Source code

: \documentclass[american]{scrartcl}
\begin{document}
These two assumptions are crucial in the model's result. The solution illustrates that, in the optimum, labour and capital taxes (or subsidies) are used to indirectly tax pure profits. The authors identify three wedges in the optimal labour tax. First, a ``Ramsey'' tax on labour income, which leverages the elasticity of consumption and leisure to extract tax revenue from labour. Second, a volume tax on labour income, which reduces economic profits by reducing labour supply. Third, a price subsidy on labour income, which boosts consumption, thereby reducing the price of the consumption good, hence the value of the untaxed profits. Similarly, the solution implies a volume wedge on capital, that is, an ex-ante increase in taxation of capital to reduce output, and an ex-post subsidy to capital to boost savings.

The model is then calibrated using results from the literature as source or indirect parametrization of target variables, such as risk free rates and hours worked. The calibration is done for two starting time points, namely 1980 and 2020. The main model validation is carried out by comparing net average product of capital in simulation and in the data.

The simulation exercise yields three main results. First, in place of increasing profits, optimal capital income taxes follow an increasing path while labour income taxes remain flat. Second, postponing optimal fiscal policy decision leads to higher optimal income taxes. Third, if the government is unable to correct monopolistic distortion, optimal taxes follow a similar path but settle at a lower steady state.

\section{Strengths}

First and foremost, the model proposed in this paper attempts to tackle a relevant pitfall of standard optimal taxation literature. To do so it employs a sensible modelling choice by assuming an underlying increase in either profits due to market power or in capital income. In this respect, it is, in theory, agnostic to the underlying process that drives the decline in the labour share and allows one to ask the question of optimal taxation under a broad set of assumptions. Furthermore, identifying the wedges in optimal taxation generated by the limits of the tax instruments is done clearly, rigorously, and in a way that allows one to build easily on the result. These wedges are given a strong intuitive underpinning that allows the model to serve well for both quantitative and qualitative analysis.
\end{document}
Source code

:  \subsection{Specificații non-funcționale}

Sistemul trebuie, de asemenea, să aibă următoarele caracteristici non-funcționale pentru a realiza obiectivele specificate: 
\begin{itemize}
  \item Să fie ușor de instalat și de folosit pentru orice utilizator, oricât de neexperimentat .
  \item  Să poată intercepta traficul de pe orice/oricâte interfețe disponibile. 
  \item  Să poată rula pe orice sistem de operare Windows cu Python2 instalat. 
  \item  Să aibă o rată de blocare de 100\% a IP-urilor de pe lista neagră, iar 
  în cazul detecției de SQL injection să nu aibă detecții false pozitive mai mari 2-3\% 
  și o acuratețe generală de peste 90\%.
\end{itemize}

━━━━

### EXERCISE OBJECTIVE
Lines from the one containing "cu Python2 instalat." through the final line of the entries above are to be output exactly; omit all others.

### WRITTEN RESPONSE
  \item  Să poată rula pe orice sistem de operare Windows cu Python2 instalat. 
  \item  Să aibă o rată de blocare de 100\% a IP-urilor de pe lista neagră, iar 
  în cazul detecției de SQL injection să nu aibă detecții false pozitive mai mari 2-3\% 
  și o acuratețe generală de peste 90\%.
\end{itemize}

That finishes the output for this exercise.